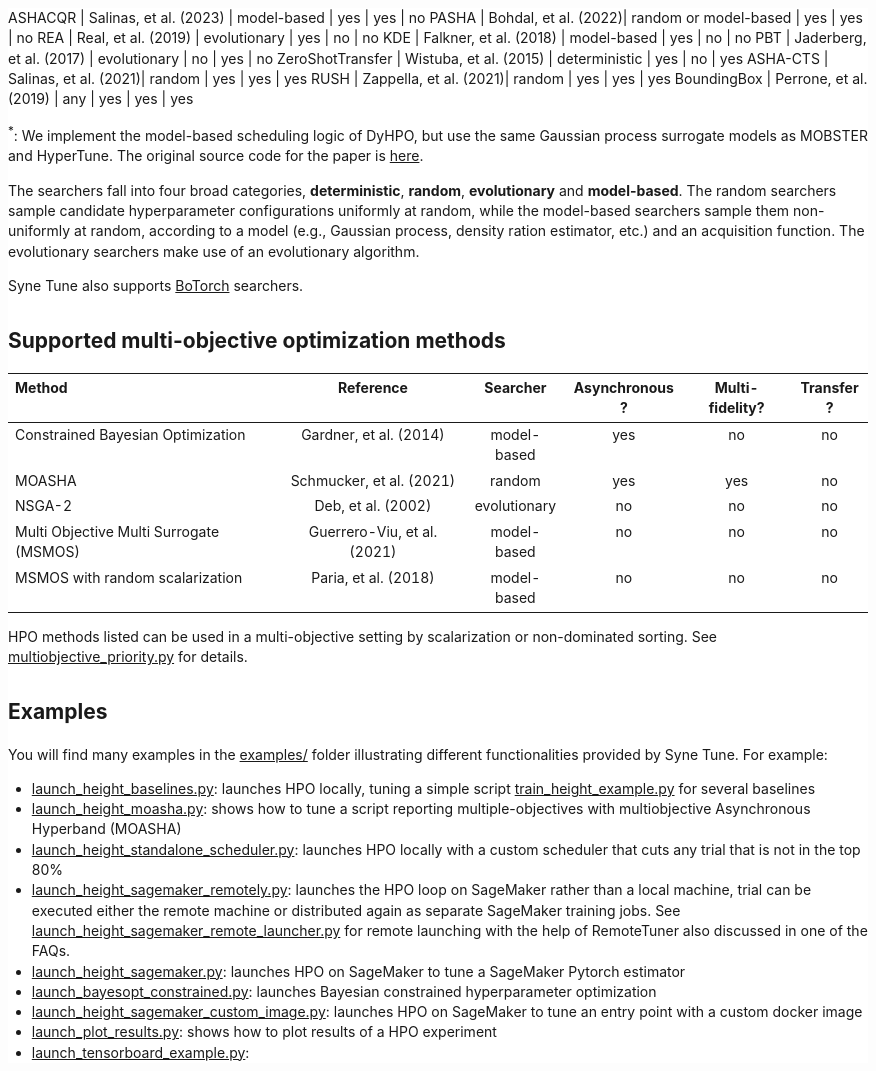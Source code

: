 ASHACQR | Salinas, et al. (2023) | model-based | yes | yes | no 
PASHA | Bohdal, et al. (2022)| random or model-based | yes | yes | no 
REA | Real, et al. (2019) | evolutionary | yes | no | no 
KDE | Falkner, et al. (2018) | model-based | yes | no | no 
PBT | Jaderberg, et al. (2017) | evolutionary | no | yes | no 
ZeroShotTransfer | Wistuba, et al. (2015) | deterministic | yes | no | yes 
ASHA-CTS | Salinas, et al. (2021)| random | yes | yes | yes 
RUSH | Zappella, et al. (2021)| random | yes | yes | yes 
BoundingBox | Perrone, et al. (2019) | any | yes | yes | yes

<sup>*</sup>: We implement the model-based scheduling logic of DyHPO, but use
the same Gaussian process surrogate models as MOBSTER and HyperTune. The original
source code for the paper is [here](https://github.com/releaunifreiburg/DyHPO/tree/main).

The searchers fall into four broad categories, **deterministic**, **random**, **evolutionary** and **model-based**. The random searchers sample candidate hyperparameter configurations uniformly at random, while the model-based searchers sample them non-uniformly at random, according to a model (e.g., Gaussian process, density ration estimator, etc.) and an acquisition function. The evolutionary searchers make use of an evolutionary algorithm.

Syne Tune also supports [BoTorch](https://github.com/awslabs/syne-tune/blob/main/syne_tune/optimizer/schedulers/searchers/botorch/botorch_searcher.py) searchers.

## Supported multi-objective optimization methods

Method |          Reference          |   Searcher   | Asynchronous? | Multi-fidelity? | Transfer?
:--- |:---------------------------:|:------------:| :---: | :---: | :---: 
Constrained Bayesian Optimization |   Gardner, et al. (2014)    | model-based  | yes | no | no
MOASHA |  Schmucker, et al. (2021)   |    random    | yes | yes | no
NSGA-2 |     Deb, et al. (2002)      | evolutionary | no | no | no
Multi Objective Multi Surrogate (MSMOS) | Guerrero-Viu, et al. (2021) | model-based  | no | no | no
MSMOS with random scalarization |    Paria, et al. (2018)     | model-based  | no | no | no

HPO methods listed can be used in a multi-objective setting by scalarization or non-dominated sorting. See [multiobjective_priority.py](syne_tune/optimizer/schedulers/multiobjective/multiobjective_priority.py) for details.

## Examples

You will find many examples in the [examples/](examples/) folder illustrating
different functionalities provided by Syne Tune. For example:
* [launch_height_baselines.py](examples/launch_height_baselines.py):
  launches HPO locally, tuning a simple script 
  [train_height_example.py](examples/training_scripts/height_example/train_height.py) for several baselines  
* [launch_height_moasha.py](examples/launch_height_moasha.py):
  shows how to tune a script reporting multiple-objectives with multiobjective Asynchronous Hyperband (MOASHA)
* [launch_height_standalone_scheduler.py](examples/launch_height_standalone_scheduler.py):
  launches HPO locally with a custom scheduler that cuts any trial that is not
  in the top 80%
* [launch_height_sagemaker_remotely.py](examples/launch_height_sagemaker_remotely.py):
  launches the HPO loop on SageMaker rather than a local machine, trial can be executed either
  the remote machine or distributed again as separate SageMaker training jobs. See 
  [launch_height_sagemaker_remote_launcher.py](examples/launch_height_sagemaker_remote_launcher.py)
  for remote launching with the help of RemoteTuner also discussed in one of the FAQs.
* [launch_height_sagemaker.py](examples/launch_height_sagemaker.py):
  launches HPO on SageMaker to tune a SageMaker Pytorch estimator
* [launch_bayesopt_constrained.py](examples/launch_bayesopt_constrained.py):
  launches Bayesian constrained hyperparameter optimization
* [launch_height_sagemaker_custom_image.py](examples/launch_height_sagemaker_custom_image.py):
  launches HPO on SageMaker to tune an entry point with a custom docker image
* [launch_plot_results.py](examples/launch_plot_results.py): shows how to plot
  results of a HPO experiment
* [launch_tensorboard_example.py](examples/launch_tensorboard_example.py):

___

EXERCISE BRIEF: Your response should contain each line of the listing in which the word "main" occurs.

OUTPUT:
source code for the paper is [here](https://github.com/releaunifreiburg/DyHPO/tree/main).
Syne Tune also supports [BoTorch](https://github.com/awslabs/syne-tune/blob/main/syne_tune/optimizer/schedulers/searchers/botorch/botorch_searcher.py) searchers.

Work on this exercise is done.